Given records —
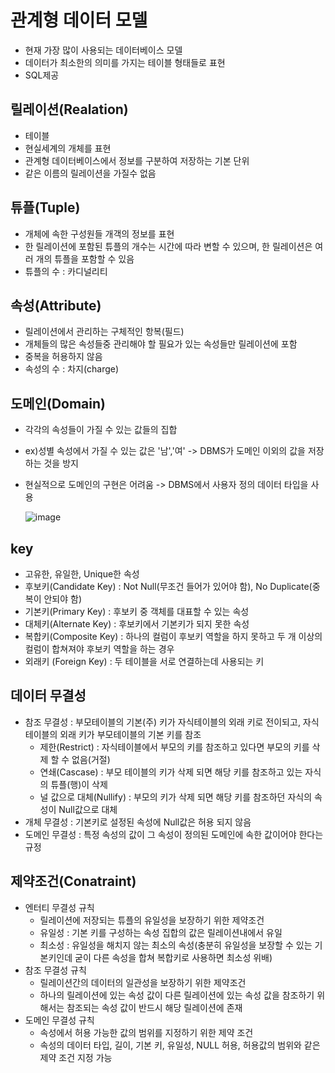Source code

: # 관계형 데이터 모델
- 현재 가장 많이 사용되는 데이터베이스 모델
- 데이터가 최소한의 의미를 가지는 테이블 형태들로 표현
- SQL제공

## 릴레이션(Realation)
- 테이블
- 현실세계의 개체를 표현
- 관계형 데이터베이스에서 정보를 구분하여 저장하는 기본 단위
- 같은 이름의 릴레이션을 가질수 없음

## 튜플(Tuple)
- 개체에 속한 구성원들 개객의 정보를 표현
- 한 릴레이션에 포함된 튜플의 개수는 시간에 따라 변할 수 있으며, 한 릴레이션은 여러 개의 튜플을 포함할 수 있음
- 튜플의 수 : 카디널리티

## 속성(Attribute)
- 릴레이션에서 관리하는 구체적인 항복(필드)
- 개체들의 많은 속성들중 관리해야 할 필요가 있는 속성들만 릴레이션에 포함
- 중복을 허용하지 않음
- 속성의 수 : 차지(charge)

## 도메인(Domain)
- 각각의 속성들이 가질 수 있는 값들의 집합
- ex)성별 속성에서 가질 수 있는 값은 '남','여' -> DBMS가 도메인 이외의 값을 저장하는 것을 방지
- 현실적으로 도메인의 구현은 어려움 -> DBMS에서 사용자 정의 데이터 타입을 사용
  
  ![image](https://user-images.githubusercontent.com/70748105/109086674-670da000-774f-11eb-93d7-57045219fe23.png)


## key
- 고유한, 유일한, Unique한 속성
- 후보키(Candidate Key) : Not Null(무조건 들어가 있어야 함), No Duplicate(중복이 안되야 함)
- 기본키(Primary Key) : 후보키 중 객체를 대표할 수 있는 속성
- 대체키(Alternate Key) : 후보키에서 기본키가 되지 못한 속성
- 복합키(Composite Key) : 하나의 컬럼이 후보키 역할을 하지 못하고 두 개 이상의 컬럼이 합쳐져야 후보키 역할을 하는 경우
- 외래키 (Foreign Key) : 두 테이블을 서로 연결하는데 사용되는 키


## 데이터 무결성
- 참조 무결성 : 부모테이블의 기본(주) 키가 자식테이블의 외래 키로 전이되고,  자식테이블의 외래 키가 부모테이블의 기본 키를 참조
    - 제한(Restrict) : 자식테이블에서 부모의 키를 참조하고 있다면 부모의 키를 삭제 할 수 없음(거절)
    - 연쇄(Cascase) : 부모 테이블의 키가 삭제 되면 해당 키를 참조하고 있는 자식의 튜플(행)이 삭제
    - 널 값으로 대체(Nullify) :  부모의 키가 삭제 되면 해당 키를 참조하던 자식의 속성이 Null값으로 대체
- 개체 무결성 : 기본키로 설정된 속성에 Null값은 허용 되지 않음
- 도메인 무결성 : 특정 속성의 값이 그 속성이 정의된 도메인에 속한 값이어야 한다는 규정

## 제약조건(Conatraint)
- 엔터티 무결성 규칙
    - 릴레이션에 저장되는 튜플의 유일성을 보장하기 위한 제약조건
    - 유일성 : 기본 키를 구성하는 속성 집합의 값은 릴레이션내에서 유일
    - 최소성 : 유일성을 해치지 않는 최소의 속성(충분히 유일성을 보장할 수 있는 기본키인데 굳이 다른 속성을 합쳐 복합키로 사용하면 최소성 위배)
- 참조 무결성 규칙
    - 릴레이션간의 데이터의 일관성을 보장하기 위한 제약조건
    - 하나의 릴레이션에 있는 속성 값이 다른 릴레이션에 있는 속성 값을 참조하기 위해서는 참조되는 속성 값이 반드시 해당 릴레이션에 존재
- 도메인 무결성 규칙
    - 속성에서 허용 가능한 값의 범위를 지정하기 위한 제약 조건
    - 속성의 데이터 타입, 길이, 기본 키, 유일성, NULL 허용, 허용값의 범위와 같은 제약 조건 지정 가능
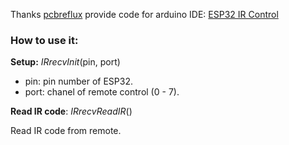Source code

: Thanks [pcbreflux](https://github.com/pcbreflux) provide code for arduino IDE: [ESP32 IR Control](https://github.com/pcbreflux/espressif/tree/master/esp32/arduino/sketchbook/ESP32_IR_Remote)

### How to use it:

**Setup:** *IRrecvInit*(pin, port)

- pin: pin number of ESP32.
- port: chanel of remote control (0 - 7).

**Read IR code**: *IRrecvReadIR*()

  Read IR code from remote.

Task details —
Give again, word for word, every line from the top of the entries above to the line holding "- 엔터티 무결성 규칙", both included. Leave the pictures out.

Solved exercise —
Source code

: # 관계형 데이터 모델
- 현재 가장 많이 사용되는 데이터베이스 모델
- 데이터가 최소한의 의미를 가지는 테이블 형태들로 표현
- SQL제공

## 릴레이션(Realation)
- 테이블
- 현실세계의 개체를 표현
- 관계형 데이터베이스에서 정보를 구분하여 저장하는 기본 단위
- 같은 이름의 릴레이션을 가질수 없음

## 튜플(Tuple)
- 개체에 속한 구성원들 개객의 정보를 표현
- 한 릴레이션에 포함된 튜플의 개수는 시간에 따라 변할 수 있으며, 한 릴레이션은 여러 개의 튜플을 포함할 수 있음
- 튜플의 수 : 카디널리티

## 속성(Attribute)
- 릴레이션에서 관리하는 구체적인 항복(필드)
- 개체들의 많은 속성들중 관리해야 할 필요가 있는 속성들만 릴레이션에 포함
- 중복을 허용하지 않음
- 속성의 수 : 차지(charge)

## 도메인(Domain)
- 각각의 속성들이 가질 수 있는 값들의 집합
- ex)성별 속성에서 가질 수 있는 값은 '남','여' -> DBMS가 도메인 이외의 값을 저장하는 것을 방지
- 현실적으로 도메인의 구현은 어려움 -> DBMS에서 사용자 정의 데이터 타입을 사용
  
  ![image](https://user-images.githubusercontent.com/70748105/109086674-670da000-774f-11eb-93d7-57045219fe23.png)


## key
- 고유한, 유일한, Unique한 속성
- 후보키(Candidate Key) : Not Null(무조건 들어가 있어야 함), No Duplicate(중복이 안되야 함)
- 기본키(Primary Key) : 후보키 중 객체를 대표할 수 있는 속성
- 대체키(Alternate Key) : 후보키에서 기본키가 되지 못한 속성
- 복합키(Composite Key) : 하나의 컬럼이 후보키 역할을 하지 못하고 두 개 이상의 컬럼이 합쳐져야 후보키 역할을 하는 경우
- 외래키 (Foreign Key) : 두 테이블을 서로 연결하는데 사용되는 키


## 데이터 무결성
- 참조 무결성 : 부모테이블의 기본(주) 키가 자식테이블의 외래 키로 전이되고,  자식테이블의 외래 키가 부모테이블의 기본 키를 참조
    - 제한(Restrict) : 자식테이블에서 부모의 키를 참조하고 있다면 부모의 키를 삭제 할 수 없음(거절)
    - 연쇄(Cascase) : 부모 테이블의 키가 삭제 되면 해당 키를 참조하고 있는 자식의 튜플(행)이 삭제
    - 널 값으로 대체(Nullify) :  부모의 키가 삭제 되면 해당 키를 참조하던 자식의 속성이 Null값으로 대체
- 개체 무결성 : 기본키로 설정된 속성에 Null값은 허용 되지 않음
- 도메인 무결성 : 특정 속성의 값이 그 속성이 정의된 도메인에 속한 값이어야 한다는 규정

## 제약조건(Conatraint)
- 엔터티 무결성 규칙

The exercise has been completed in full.